** Given records follows **

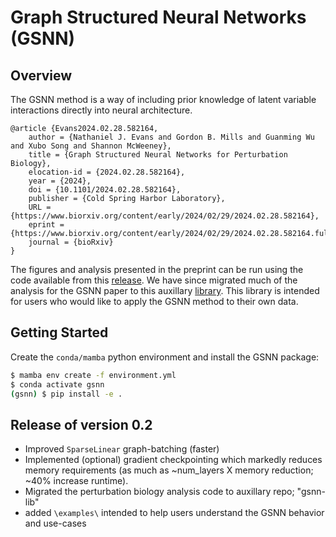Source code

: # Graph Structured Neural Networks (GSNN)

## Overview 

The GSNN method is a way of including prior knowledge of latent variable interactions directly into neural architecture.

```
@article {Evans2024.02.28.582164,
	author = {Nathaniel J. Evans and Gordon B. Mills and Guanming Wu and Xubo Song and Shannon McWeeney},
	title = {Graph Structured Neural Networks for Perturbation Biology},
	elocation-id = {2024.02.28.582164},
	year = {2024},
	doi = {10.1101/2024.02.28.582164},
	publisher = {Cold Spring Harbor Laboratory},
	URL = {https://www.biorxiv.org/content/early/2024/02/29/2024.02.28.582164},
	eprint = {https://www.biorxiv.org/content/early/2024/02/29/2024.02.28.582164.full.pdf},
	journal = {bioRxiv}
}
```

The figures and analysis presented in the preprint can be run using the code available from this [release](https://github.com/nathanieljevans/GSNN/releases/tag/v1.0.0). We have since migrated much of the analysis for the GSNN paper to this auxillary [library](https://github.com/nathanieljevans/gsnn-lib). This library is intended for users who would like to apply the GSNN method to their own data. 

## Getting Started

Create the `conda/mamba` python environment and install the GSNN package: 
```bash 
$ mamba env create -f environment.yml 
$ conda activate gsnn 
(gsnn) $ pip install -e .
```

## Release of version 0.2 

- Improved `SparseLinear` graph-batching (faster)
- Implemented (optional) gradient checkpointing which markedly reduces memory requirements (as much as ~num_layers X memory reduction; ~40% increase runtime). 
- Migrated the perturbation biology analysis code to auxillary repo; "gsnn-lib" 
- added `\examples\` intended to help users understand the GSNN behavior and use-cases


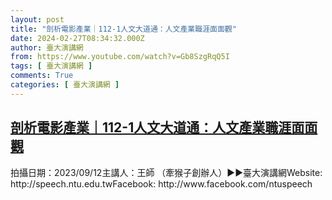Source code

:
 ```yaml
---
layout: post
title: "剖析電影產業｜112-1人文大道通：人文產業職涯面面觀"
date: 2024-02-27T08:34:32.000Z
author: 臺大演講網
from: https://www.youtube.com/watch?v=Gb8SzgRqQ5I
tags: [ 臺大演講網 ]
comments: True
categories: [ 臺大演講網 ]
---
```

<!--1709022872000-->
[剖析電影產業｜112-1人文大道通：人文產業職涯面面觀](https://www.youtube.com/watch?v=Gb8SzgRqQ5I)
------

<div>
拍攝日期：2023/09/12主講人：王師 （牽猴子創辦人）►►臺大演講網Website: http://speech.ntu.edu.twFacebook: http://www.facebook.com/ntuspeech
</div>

** End of Given records **

## Task description
Any picture in the material is to be left out, and everything else is to be retyped as is.

## Task solution
Source code

: # Graph Structured Neural Networks (GSNN)

## Overview 

The GSNN method is a way of including prior knowledge of latent variable interactions directly into neural architecture.

```
@article {Evans2024.02.28.582164,
	author = {Nathaniel J. Evans and Gordon B. Mills and Guanming Wu and Xubo Song and Shannon McWeeney},
	title = {Graph Structured Neural Networks for Perturbation Biology},
	elocation-id = {2024.02.28.582164},
	year = {2024},
	doi = {10.1101/2024.02.28.582164},
	publisher = {Cold Spring Harbor Laboratory},
	URL = {https://www.biorxiv.org/content/early/2024/02/29/2024.02.28.582164},
	eprint = {https://www.biorxiv.org/content/early/2024/02/29/2024.02.28.582164.full.pdf},
	journal = {bioRxiv}
}
```

The figures and analysis presented in the preprint can be run using the code available from this [release](https://github.com/nathanieljevans/GSNN/releases/tag/v1.0.0). We have since migrated much of the analysis for the GSNN paper to this auxillary [library](https://github.com/nathanieljevans/gsnn-lib). This library is intended for users who would like to apply the GSNN method to their own data. 

## Getting Started

Create the `conda/mamba` python environment and install the GSNN package: 
```bash 
$ mamba env create -f environment.yml 
$ conda activate gsnn 
(gsnn) $ pip install -e .
```

## Release of version 0.2 

- Improved `SparseLinear` graph-batching (faster)
- Implemented (optional) gradient checkpointing which markedly reduces memory requirements (as much as ~num_layers X memory reduction; ~40% increase runtime). 
- Migrated the perturbation biology analysis code to auxillary repo; "gsnn-lib" 
- added `\examples\` intended to help users understand the GSNN behavior and use-cases


Source code

:
 ```yaml
---
layout: post
title: "剖析電影產業｜112-1人文大道通：人文產業職涯面面觀"
date: 2024-02-27T08:34:32.000Z
author: 臺大演講網
from: https://www.youtube.com/watch?v=Gb8SzgRqQ5I
tags: [ 臺大演講網 ]
comments: True
categories: [ 臺大演講網 ]
---
```

<!--1709022872000-->
[剖析電影產業｜112-1人文大道通：人文產業職涯面面觀](https://www.youtube.com/watch?v=Gb8SzgRqQ5I)
------

<div>
拍攝日期：2023/09/12主講人：王師 （牽猴子創辦人）►►臺大演講網Website: http://speech.ntu.edu.twFacebook: http://www.facebook.com/ntuspeech
</div>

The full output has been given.